(Materials provided)

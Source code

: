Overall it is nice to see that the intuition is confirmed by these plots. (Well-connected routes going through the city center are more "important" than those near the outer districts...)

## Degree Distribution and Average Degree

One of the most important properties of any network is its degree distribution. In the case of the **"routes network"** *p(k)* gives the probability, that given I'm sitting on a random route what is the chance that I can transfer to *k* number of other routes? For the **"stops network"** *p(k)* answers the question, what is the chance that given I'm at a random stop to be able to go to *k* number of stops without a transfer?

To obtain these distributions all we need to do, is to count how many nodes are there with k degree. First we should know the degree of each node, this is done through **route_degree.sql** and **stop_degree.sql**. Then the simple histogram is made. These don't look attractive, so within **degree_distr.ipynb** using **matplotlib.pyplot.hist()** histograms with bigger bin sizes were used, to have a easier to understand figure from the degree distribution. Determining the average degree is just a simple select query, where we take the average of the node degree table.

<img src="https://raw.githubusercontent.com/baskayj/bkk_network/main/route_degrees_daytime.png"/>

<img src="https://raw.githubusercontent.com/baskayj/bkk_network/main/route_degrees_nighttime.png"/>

(End Materials provided)
(Materials provided)

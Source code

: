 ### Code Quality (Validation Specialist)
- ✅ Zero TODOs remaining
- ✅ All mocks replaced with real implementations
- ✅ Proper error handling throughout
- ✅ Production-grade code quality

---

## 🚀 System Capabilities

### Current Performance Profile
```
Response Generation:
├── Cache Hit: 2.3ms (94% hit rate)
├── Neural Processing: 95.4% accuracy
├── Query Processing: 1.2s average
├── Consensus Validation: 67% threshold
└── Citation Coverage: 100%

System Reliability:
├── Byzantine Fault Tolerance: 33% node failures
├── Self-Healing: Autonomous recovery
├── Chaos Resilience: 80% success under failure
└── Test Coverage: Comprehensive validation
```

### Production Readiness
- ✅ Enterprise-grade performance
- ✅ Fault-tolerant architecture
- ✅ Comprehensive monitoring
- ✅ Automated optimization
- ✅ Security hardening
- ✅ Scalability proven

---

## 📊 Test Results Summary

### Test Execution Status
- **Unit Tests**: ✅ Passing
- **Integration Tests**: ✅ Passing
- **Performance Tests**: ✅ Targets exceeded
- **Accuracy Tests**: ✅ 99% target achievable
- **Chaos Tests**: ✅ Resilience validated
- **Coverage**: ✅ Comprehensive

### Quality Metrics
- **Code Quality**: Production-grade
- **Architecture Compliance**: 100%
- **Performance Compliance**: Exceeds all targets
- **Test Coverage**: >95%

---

(End Materials provided)

Assignment. Wherever the line holding "the outer districts...)" falls in the entries above, copy exactly from it through the line holding "## Degree Distribution and Average Degree", inclusive, and add nothing.

Problem solution.
:Overall it is nice to see that the intuition is confirmed by these plots. (Well-connected routes going through the city center are more "important" than those near the outer districts...)

## Degree Distribution and Average Degree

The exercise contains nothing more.